What is the biggest story in sports TV so far in 2012?

John Ourand: I don't think there has been a huge story this year, like NBC paying billions for the Olympics. The thing I have been focused on is TV Everywhere. For instance, March Madness on Demand wasn't very good execution-wise-people didn't know how to do it. And a lot of people have had problems authenticating the Watch ESPN app. Let's see what happens with the Olympics.

Neil Best:
I am focused on, when are we going to reach the breaking point in terms of sports leagues and teams thinking basic cable can expand endlessly without consumers pushing back? How much longer can this go on with all these new networks?

Ourand: I think it can go on for a while. Sports is the only thing really working on live television.

Best: What about the millions of Americans who are not avid sports fans?

Ourand: The majority of the households have at least one avid sports fan, so they are going to get cable.

Richard Deitsch: There really isn't anything else left in this country where you are forced to watch live because you want to be a part of the national conversation.
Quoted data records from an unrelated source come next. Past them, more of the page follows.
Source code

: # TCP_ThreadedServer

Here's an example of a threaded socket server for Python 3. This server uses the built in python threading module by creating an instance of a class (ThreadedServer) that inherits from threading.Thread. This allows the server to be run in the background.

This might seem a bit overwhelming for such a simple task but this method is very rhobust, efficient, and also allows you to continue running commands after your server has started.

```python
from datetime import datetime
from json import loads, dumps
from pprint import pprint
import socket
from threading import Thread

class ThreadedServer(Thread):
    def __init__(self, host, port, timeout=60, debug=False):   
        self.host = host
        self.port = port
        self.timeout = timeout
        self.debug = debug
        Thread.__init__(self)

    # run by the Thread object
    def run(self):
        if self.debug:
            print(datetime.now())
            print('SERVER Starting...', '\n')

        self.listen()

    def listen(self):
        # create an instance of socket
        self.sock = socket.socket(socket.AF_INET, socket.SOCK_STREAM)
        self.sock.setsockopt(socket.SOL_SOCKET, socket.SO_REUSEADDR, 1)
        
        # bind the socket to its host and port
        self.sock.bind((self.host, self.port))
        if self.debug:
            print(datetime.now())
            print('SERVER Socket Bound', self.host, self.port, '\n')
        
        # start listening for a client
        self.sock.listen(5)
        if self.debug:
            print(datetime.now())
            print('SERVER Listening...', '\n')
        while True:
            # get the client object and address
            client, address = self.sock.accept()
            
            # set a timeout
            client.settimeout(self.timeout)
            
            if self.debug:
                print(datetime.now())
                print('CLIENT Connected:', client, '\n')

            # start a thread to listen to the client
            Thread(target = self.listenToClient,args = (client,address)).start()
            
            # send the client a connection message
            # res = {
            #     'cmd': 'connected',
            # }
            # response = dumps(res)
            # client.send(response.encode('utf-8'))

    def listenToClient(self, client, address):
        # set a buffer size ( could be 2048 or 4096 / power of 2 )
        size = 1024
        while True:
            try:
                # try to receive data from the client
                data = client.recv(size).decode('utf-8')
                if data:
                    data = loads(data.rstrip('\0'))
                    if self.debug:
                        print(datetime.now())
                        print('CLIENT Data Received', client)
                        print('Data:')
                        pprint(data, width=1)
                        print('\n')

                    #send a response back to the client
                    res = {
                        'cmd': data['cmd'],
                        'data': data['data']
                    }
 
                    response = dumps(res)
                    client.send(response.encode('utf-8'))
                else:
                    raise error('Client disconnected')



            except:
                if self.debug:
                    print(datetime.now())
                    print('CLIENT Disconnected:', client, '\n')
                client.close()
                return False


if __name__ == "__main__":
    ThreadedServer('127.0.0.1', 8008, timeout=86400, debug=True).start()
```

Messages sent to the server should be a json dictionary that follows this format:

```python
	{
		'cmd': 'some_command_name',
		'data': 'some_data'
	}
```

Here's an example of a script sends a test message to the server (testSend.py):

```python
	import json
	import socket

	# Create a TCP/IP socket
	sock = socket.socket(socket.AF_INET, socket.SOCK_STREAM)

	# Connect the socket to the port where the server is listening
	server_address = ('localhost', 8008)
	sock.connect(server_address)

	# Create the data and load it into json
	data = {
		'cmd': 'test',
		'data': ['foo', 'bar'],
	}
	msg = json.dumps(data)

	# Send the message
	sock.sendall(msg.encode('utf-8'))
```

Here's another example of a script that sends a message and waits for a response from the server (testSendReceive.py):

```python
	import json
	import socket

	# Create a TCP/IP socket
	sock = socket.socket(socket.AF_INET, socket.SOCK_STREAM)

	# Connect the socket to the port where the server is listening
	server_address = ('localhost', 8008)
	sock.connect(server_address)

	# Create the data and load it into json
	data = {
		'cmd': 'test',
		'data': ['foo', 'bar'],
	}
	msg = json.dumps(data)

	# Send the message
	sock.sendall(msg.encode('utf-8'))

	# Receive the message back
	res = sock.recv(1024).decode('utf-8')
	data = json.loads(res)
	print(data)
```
Obviously there are some exceptions. This is where social media is big. You can't be on Twitter or Facebook without seeing the game live. That's why these rights fees are so [big].

Ourand: Sports is literally the only thing keeping the pay cable model together.

Richard, your biggest story so far this year?

Deitsch: Mine hasn't happened yet, and it's the Olympics. How can NBC possibly make money on it? And also, they may have been bullied- is that the right word?-they may have been semi-bullied into making every event live in some form. I'm fascinated by what kind of ratings they will get. And will Olympics fans be satisfied with, one, having to authenticate, and then seeing an event live and then not being able to see it until primetime on NBC? I'm fascinated with how NBC is going to pull off this mega-event in a universe where everyone expects to see everything live.

Ourand: Were they bullied? They had to do this. I am not certain it will hurt ratings. It may help ratings-people may want to see it in a nice package that night.

Deitsch:
The younger people I interact with just want to see it live. They don't care about the big Ebersol-ian packaging that night.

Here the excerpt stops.